**Problem to work on**
Return exactly the lines of the records below, starting at the line that contains "- **SPA navigation" and ending at the line that contains "### **Data Flow**", with both of those lines kept.

**Given records**
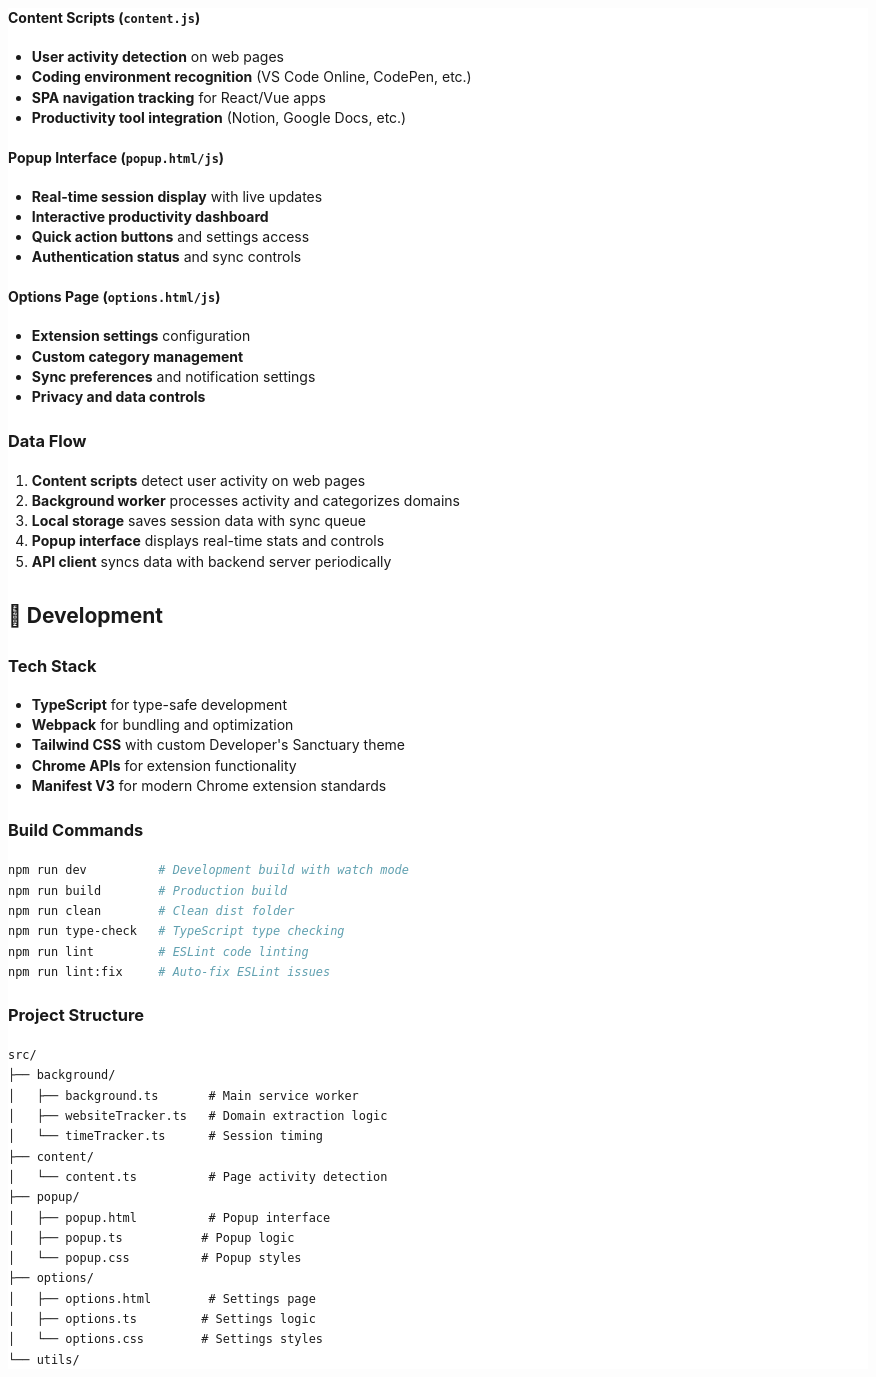 #### **Content Scripts** (`content.js`)
- **User activity detection** on web pages
- **Coding environment recognition** (VS Code Online, CodePen, etc.)
- **SPA navigation tracking** for React/Vue apps
- **Productivity tool integration** (Notion, Google Docs, etc.)

#### **Popup Interface** (`popup.html/js`)
- **Real-time session display** with live updates
- **Interactive productivity dashboard**
- **Quick action buttons** and settings access
- **Authentication status** and sync controls

#### **Options Page** (`options.html/js`)
- **Extension settings** configuration
- **Custom category management**
- **Sync preferences** and notification settings
- **Privacy and data controls**

### **Data Flow**
1. **Content scripts** detect user activity on web pages
2. **Background worker** processes activity and categorizes domains
3. **Local storage** saves session data with sync queue
4. **Popup interface** displays real-time stats and controls
5. **API client** syncs data with backend server periodically

## 🔧 Development

### **Tech Stack**
- **TypeScript** for type-safe development
- **Webpack** for bundling and optimization  
- **Tailwind CSS** with custom Developer's Sanctuary theme
- **Chrome APIs** for extension functionality
- **Manifest V3** for modern Chrome extension standards

### **Build Commands**
```bash
npm run dev          # Development build with watch mode
npm run build        # Production build
npm run clean        # Clean dist folder
npm run type-check   # TypeScript type checking
npm run lint         # ESLint code linting
npm run lint:fix     # Auto-fix ESLint issues
```

### **Project Structure**
```
src/
├── background/
│   ├── background.ts       # Main service worker
│   ├── websiteTracker.ts   # Domain extraction logic
│   └── timeTracker.ts      # Session timing
├── content/
│   └── content.ts          # Page activity detection
├── popup/
│   ├── popup.html          # Popup interface
│   ├── popup.ts           # Popup logic
│   └── popup.css          # Popup styles
├── options/
│   ├── options.html        # Settings page
│   ├── options.ts         # Settings logic
│   └── options.css        # Settings styles
└── utils/
```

**Answer to this problem**
- **SPA navigation tracking** for React/Vue apps
- **Productivity tool integration** (Notion, Google Docs, etc.)

#### **Popup Interface** (`popup.html/js`)
- **Real-time session display** with live updates
- **Interactive productivity dashboard**
- **Quick action buttons** and settings access
- **Authentication status** and sync controls

#### **Options Page** (`options.html/js`)
- **Extension settings** configuration
- **Custom category management**
- **Sync preferences** and notification settings
- **Privacy and data controls**

### **Data Flow**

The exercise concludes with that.